→ **ABOUT THIS EXERCISE**
Only the lines from the one containing "Selecting the proper" through the end of the entries should be repeated, exactly as they appear, first and last included.
--- SOURCE INFORMATION Enclosed Below ---
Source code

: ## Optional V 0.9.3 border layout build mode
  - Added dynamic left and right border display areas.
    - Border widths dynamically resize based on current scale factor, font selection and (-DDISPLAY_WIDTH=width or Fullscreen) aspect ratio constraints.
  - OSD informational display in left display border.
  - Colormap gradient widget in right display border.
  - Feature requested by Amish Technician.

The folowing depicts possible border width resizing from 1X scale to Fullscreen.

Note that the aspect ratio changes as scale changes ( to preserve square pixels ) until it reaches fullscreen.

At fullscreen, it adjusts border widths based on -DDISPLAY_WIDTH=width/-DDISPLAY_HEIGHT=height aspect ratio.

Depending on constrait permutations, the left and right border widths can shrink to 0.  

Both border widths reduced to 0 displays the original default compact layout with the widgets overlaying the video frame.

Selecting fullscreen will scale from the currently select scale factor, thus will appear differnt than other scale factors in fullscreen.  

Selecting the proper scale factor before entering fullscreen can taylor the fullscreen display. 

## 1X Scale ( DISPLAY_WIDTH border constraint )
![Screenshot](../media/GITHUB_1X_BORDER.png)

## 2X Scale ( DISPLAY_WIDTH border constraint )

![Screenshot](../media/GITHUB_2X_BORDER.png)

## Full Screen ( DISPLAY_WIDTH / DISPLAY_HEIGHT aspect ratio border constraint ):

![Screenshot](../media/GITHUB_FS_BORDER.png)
--- End of Enclosed SOURCE INFORMATION ---
→ **SOLUTION**
Selecting the proper scale factor before entering fullscreen can taylor the fullscreen display. 

## 1X Scale ( DISPLAY_WIDTH border constraint )
![Screenshot](../media/GITHUB_1X_BORDER.png)

## 2X Scale ( DISPLAY_WIDTH border constraint )

![Screenshot](../media/GITHUB_2X_BORDER.png)

## Full Screen ( DISPLAY_WIDTH / DISPLAY_HEIGHT aspect ratio border constraint ):

![Screenshot](../media/GITHUB_FS_BORDER.png)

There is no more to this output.